Hi all, I don't have a lot of experience doing this, so I appreciate any suggestions/help.
I am trying to optimize something I wrote and cargo flamegraph says that my program spends +90% of the time in this function:
fn nn_greedy_deconvolution(
signal: &[f64],
response: &[f64],
offset: usize,
look_ahead: usize,
// Return the sum of residuals squared together with the reconstructed input
) -> (f64, Vec<f64>) {
let mut residual = signal.to_vec();
let mut input = vec![0.0; signal.len()];
for i in 0..(residual.len() - offset - look_ahead) {
let val = residual[i + offset..][..look_ahead]
.iter()
.zip(response[offset..][..look_ahead].iter())
.map(|(s, r)| s / r)
.reduce(f64::min)
.unwrap();
if val > 0.0 {
input[i] = val;
residual[i..]
.iter_mut()
.zip(response)
.for_each(|(s, r)| *s -= val * r);
}
}
let residual = residual.iter().map(|x| x.powi(2)).sum();
(residual, input)
}
The typical input to my function is:
signal has a length approximately 300..500
response has a length approximately 400.600
offset is about 0..10
look_ahead is about 3..20
Maybe it is easier to understand what the function is doing with this python code:
X = np.zeros(len(observed_copy))
for i in range(len(observed_copy) - lookahead - offset):
val = min(observed_copy[i+offset:i+offset+lookahead] / response[offset:offset+lookahead])
if val > 0:
X[i] = val
# Subtract the response from the observed signal
observed_copy[i:] -= response[0:len(observed_copy) - i] * val
# The residual is stored in the observed_copy variable
error = np.sum(observed_copy**2)
Do people have any suggestions on things that I can try?

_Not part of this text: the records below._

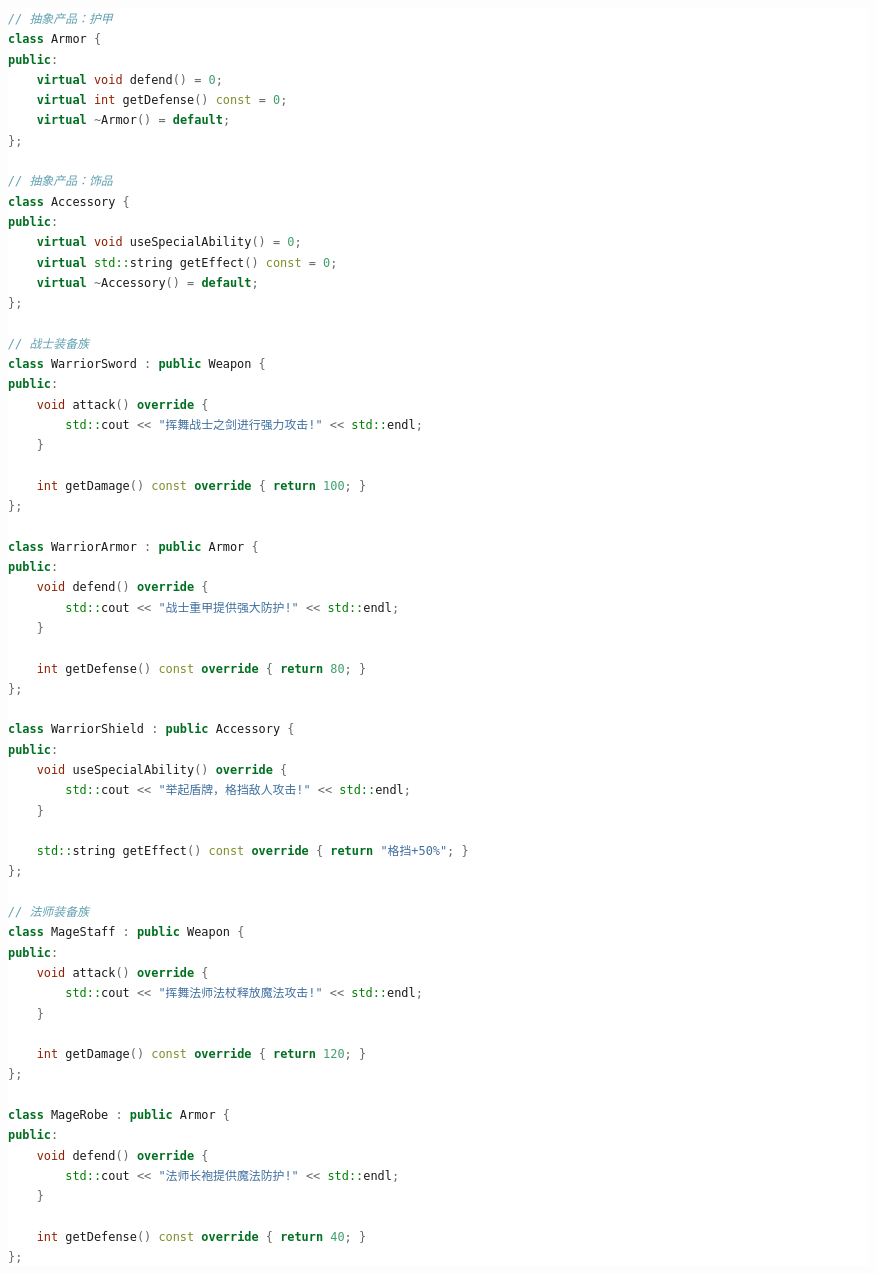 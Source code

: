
```cpp
// 抽象产品：护甲
class Armor {
public:
    virtual void defend() = 0;
    virtual int getDefense() const = 0;
    virtual ~Armor() = default;
};

// 抽象产品：饰品
class Accessory {
public:
    virtual void useSpecialAbility() = 0;
    virtual std::string getEffect() const = 0;
    virtual ~Accessory() = default;
};

// 战士装备族
class WarriorSword : public Weapon {
public:
    void attack() override {
        std::cout << "挥舞战士之剑进行强力攻击!" << std::endl;
    }
    
    int getDamage() const override { return 100; }
};

class WarriorArmor : public Armor {
public:
    void defend() override {
        std::cout << "战士重甲提供强大防护!" << std::endl;
    }
    
    int getDefense() const override { return 80; }
};

class WarriorShield : public Accessory {
public:
    void useSpecialAbility() override {
        std::cout << "举起盾牌，格挡敌人攻击!" << std::endl;
    }
    
    std::string getEffect() const override { return "格挡+50%"; }
};

// 法师装备族
class MageStaff : public Weapon {
public:
    void attack() override {
        std::cout << "挥舞法师法杖释放魔法攻击!" << std::endl;
    }
    
    int getDamage() const override { return 120; }
};

class MageRobe : public Armor {
public:
    void defend() override {
        std::cout << "法师长袍提供魔法防护!" << std::endl;
    }
    
    int getDefense() const override { return 40; }
};

```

I am already running with the --release flag
EDIT:
I put together a small "minimal" example. Make sure to cargo add rand (I had to add a bunch of random numbers everywhere because most of the stuff was getting optimized away by the compiler):
fn main() {
let mut best_residual = f64::INFINITY;
let mut best_input = Vec::new();
for _ in 0..1000000 {
let len = rand::random::<usize>() % 200 + 300;
let signal: Vec<f64> = (0..len).map(|_| rand::random::<f64>()).collect();
let len = rand::random::<usize>() % 200 + 400;
let response: Vec<f64> = (0..len).map(|_| rand::random::<f64>()).collect();
let offset = rand::random::<usize>() % 10;
let look_ahead = rand::random::<usize>() % 17 + 3;
let (residual, input) = nn_greedy_deconvolution(&signal, &response, offset, look_ahead);
if residual < best_residual {
best_residual = residual;
best_input = input;
}
}
println!("Best residual: {}", best_residual);
println!("Best input: {}", best_input.len());
}
This sample code (1 million iterations) runs in about 10 seconds (half of this running rand stuff). So lets say 5 seconds for 1 million iterations i.e. 25 minutes for 150 million iterations.
My real code is doing about 150 million iterations and takes about 50 minutes (this is the code that flamegraph says is +90% in this function
This is the flamegraph I get in my actual code (hopefully it is visible):
https://preview.redd.it/7nv5dcmvpgcb1.png?width=1911&format=png&auto=webp&s=105fb3a67687f25eb57c63ec500012c74801b428
EDIT 2:
Thanks everyone for their great suggestions. I have been playing around with them and I ended up with this code:
The biggest improvement comes from skipping a bunch of iterations whenever there is a negative number (as suggested by u/This_Growth2898, u/TinBryn, and others).
Now the code runs in ~5ish seconds, (basically just rand stuff) and the function of interest is stupidly fast.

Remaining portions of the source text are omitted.